Document Detail

Pressure-overload-induced subcellular relocalization/oxidation of soluble guanylyl cyclase in the heart modulates enzyme stimulation.
MedLine Citation:
PMID:  22095726     Owner:  NLM     Status:  MEDLINE    
RATIONALE: Soluble guanylyl cyclase (sGC) generates cyclic guanosine monophophate (cGMP) upon activation by nitric oxide (NO). Cardiac NO-sGC-cGMP signaling blunts cardiac stress responses, including pressure-overload-induced hypertrophy. The latter itself depresses signaling through this pathway by reducing NO generation and enhancing cGMP hydrolysis.
OBJECTIVE: We tested the hypothesis that the sGC response to NO also declines with pressure-overload stress and assessed the role of heme-oxidation and altered intracellular compartmentation of sGC as potential mechanisms.

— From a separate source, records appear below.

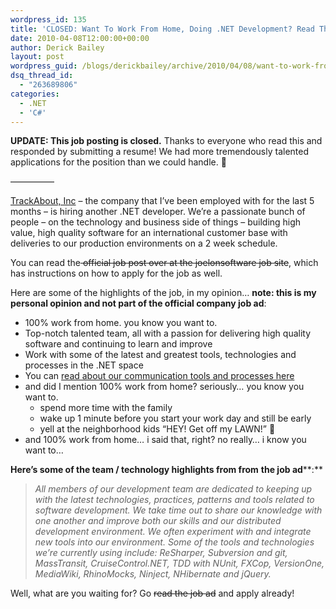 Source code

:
 ```yaml
---
wordpress_id: 135
title: 'CLOSED: Want To Work From Home, Doing .NET Development? Read This!'
date: 2010-04-08T12:00:00+00:00
author: Derick Bailey
layout: post
wordpress_guid: /blogs/derickbailey/archive/2010/04/08/want-to-work-from-home-doing-net-development-read-this.aspx
dsq_thread_id:
  - "263689806"
categories:
  - .NET
  - 'C#'
---
```

**UPDATE: This job posting is closed.** Thanks to everyone who read this and responded by submitting a resume! We had more tremendously talented applications for the position than we could handle. 🙂

&#8212;&#8212;&#8212;&#8212;&#8212;

[TrackAbout, Inc](http://corp.trackabout.com/) – the company that I’ve been employed with for the last 5 months – is hiring another .NET developer. We’re a passionate bunch of people – on the technology and business side of things – building high value, high quality software for an international customer base with deliveries to our production environments on a 2 week schedule.

You can read the<strike> official job post over at the joelonsoftware job site</strike>, which has instructions on how to apply for the job as well.

Here are some of the highlights of the job, in my opinion… **note: this is my personal opinion and not part of the official company job ad**:

  * 100% work from home. you know you want to. 
  * Top-notch talented team, all with a passion for delivering high quality software and continuing to learn and improve 
  * Work with some of the latest and greatest tools, technologies and processes in the .NET space 
  * You can [read about our communication tools and processes here](http://www.lostechies.com/blogs/joeydotnet/archive/2009/10/09/guest-post-suggestions-for-effective-team-communication-in-a-virtual-environment.aspx) 
  * and did I mention 100% work from home? seriously… you know you want to. 
      * spend more time with the family 
      * wake up 1 minute before you start your work day and still be early 
      * yell at the neighborhood kids “HEY! Get off my LAWN!” 🙂 
  * and 100% work from home… i said that, right? no really… i know you want to… 

**Here’s some of the team / technology highlights from from** **the job ad****:**

> _All members of our development team are dedicated to keeping up with the latest technologies, practices, patterns and tools related to software development. We take time out to share our knowledge with one another and improve both our skills and our distributed development environment. We often experiment with and integrate new tools into our environment. Some of the tools and technologies we&#8217;re currently using include: ReSharper, Subversion and git, MassTransit, CruiseControl.NET, TDD with NUnit, FXCop, VersionOne, MediaWiki, RhinoMocks, Ninject, NHibernate and jQuery._

Well, what are you waiting for? Go <strike>read the job ad</strike> and apply already! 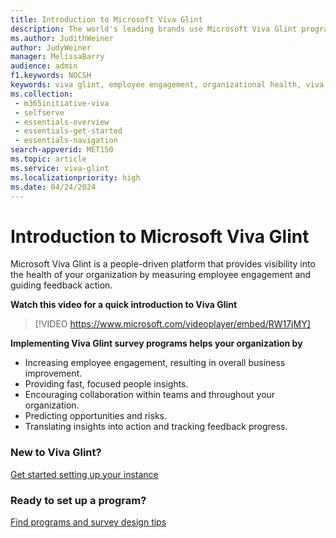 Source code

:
 ```yaml
---
title: Introduction to Microsoft Viva Glint 
description: The world's leading brands use Microsoft Viva Glint programs to increase employee engagement, develop their people and culture, and improve business results. 
ms.author: JudithWeiner
author: JudyWeiner
manager: MelissaBarry
audience: admin
f1.keywords: NOCSH
keywords: viva glint, employee engagement, organizational health, viva glint history
ms.collection: 
 - m365initiative-viva
 - selfserve
 - essentials-overview
 - essentials-get-started
 - essentials-navigation
search-appverid: MET150
ms.topic: article
ms.service: viva-glint
ms.localizationpriority: high
ms.date: 04/24/2024
---
```


# Introduction to Microsoft Viva Glint

Microsoft Viva Glint is a people-driven platform that provides visibility into the health of your organization by measuring employee engagement and guiding feedback action. 

**Watch this video for a quick introduction to Viva Glint**

> [!VIDEO https://www.microsoft.com/videoplayer/embed/RW17jMY]

**Implementing Viva Glint survey programs helps your organization by**

- Increasing employee engagement, resulting in overall business improvement.
- Providing fast, focused people insights.
- Encouraging collaboration within teams and throughout your organization.
- Predicting opportunities and risks.
- Translating insights into action and tracking feedback progress.

### New to Viva Glint?
[Get started setting up your instance](../../viva/glint/start/brochure-summary.md)

### Ready to set up a program? 
[Find programs and survey design tips](https://go.microsoft.com/fwlink/?linkid=2268788)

METHODS AND RESULTS: C57BL/6 mice subjected to transverse aortic constriction (TAC) developed cardiac hypertrophy and dysfunction. NO-stimulated sGC activity was markedly depressed, whereas NO- and heme-independent sGC activation by BAY 60-2770 was preserved. Total sGCα(1) and β(1) expression were unchanged by TAC; however, sGCβ(1) subunits shifted out of caveolin-enriched microdomains. NO-stimulated sGC activity was 2- to 3-fold greater in Cav3-containing lipid raft versus nonlipid raft domains in control and 6-fold greater after TAC. In contrast, BAY 60-2770 responses were >10 fold higher in non-Cav3 domains with and without TAC, declining about 60% after TAC within each compartment. Mice genetically lacking Cav3 had reduced NO- and BAY-stimulated sGC activity in microdomains containing Cav3 for controls but no change within non-Cav3-enriched domains.
CONCLUSIONS: Pressure overload depresses NO/heme-dependent sGC activation in the heart, consistent with enhanced oxidation. The data reveal a novel additional mechanism for reduced NO-coupled sGC activity related to dynamic shifts in membrane microdomain localization, with Cav3-microdomains protecting sGC from heme-oxidation and facilitating NO responsiveness. Translocation of sGC out of this domain favors sGC oxidation and contributes to depressed NO-stimulated sGC activity.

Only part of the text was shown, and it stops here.